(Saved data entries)

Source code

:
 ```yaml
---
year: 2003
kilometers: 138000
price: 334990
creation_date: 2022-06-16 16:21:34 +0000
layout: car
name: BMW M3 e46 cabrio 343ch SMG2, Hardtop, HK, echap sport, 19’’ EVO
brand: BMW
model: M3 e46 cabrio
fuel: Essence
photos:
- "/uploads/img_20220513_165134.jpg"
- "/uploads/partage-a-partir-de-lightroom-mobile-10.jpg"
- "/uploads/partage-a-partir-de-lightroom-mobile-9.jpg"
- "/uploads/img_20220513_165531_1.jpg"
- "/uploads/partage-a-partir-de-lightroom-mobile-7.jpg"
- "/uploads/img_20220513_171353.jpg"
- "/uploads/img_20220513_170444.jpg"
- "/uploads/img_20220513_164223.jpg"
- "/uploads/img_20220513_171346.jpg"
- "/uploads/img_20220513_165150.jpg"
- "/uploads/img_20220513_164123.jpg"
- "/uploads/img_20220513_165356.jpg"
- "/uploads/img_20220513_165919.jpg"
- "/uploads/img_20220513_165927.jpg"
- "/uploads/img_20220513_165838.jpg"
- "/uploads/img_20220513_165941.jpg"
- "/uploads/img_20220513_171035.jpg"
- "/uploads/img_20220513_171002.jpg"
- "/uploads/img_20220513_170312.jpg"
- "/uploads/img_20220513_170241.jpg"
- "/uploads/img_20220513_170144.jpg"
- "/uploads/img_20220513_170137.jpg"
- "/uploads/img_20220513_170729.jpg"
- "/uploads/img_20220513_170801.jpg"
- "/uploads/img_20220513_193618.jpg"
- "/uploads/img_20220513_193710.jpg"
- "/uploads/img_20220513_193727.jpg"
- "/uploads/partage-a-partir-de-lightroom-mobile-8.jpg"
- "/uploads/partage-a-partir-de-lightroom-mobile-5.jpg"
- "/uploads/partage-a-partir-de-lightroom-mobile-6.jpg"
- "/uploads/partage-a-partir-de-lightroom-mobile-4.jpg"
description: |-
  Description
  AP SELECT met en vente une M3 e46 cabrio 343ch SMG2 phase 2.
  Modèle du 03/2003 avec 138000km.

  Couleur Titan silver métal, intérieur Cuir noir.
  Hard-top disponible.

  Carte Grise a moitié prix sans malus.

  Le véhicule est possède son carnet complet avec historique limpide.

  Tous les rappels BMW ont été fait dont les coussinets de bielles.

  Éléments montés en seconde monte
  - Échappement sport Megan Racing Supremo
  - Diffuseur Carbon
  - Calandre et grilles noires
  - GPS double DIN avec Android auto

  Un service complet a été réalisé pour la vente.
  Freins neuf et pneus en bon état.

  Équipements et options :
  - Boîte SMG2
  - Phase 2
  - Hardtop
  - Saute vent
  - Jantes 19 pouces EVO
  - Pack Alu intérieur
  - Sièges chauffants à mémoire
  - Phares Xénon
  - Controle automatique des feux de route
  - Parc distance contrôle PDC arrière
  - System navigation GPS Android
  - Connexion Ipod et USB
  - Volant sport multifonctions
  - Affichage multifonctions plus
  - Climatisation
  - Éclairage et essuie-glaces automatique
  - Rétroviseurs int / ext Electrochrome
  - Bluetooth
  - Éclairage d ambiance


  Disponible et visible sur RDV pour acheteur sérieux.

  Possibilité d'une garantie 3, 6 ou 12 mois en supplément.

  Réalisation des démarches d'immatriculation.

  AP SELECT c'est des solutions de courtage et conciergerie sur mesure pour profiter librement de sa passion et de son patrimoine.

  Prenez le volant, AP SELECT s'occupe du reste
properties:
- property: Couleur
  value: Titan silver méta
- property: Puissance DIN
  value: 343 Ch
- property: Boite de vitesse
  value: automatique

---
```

INSTRUCTIONS TO FOLLOW:
Out of the preceding entries, pull each line that contains the word "property".

YOUR RESPONSE:
- property: Couleur
- property: Puissance DIN
- property: Boite de vitesse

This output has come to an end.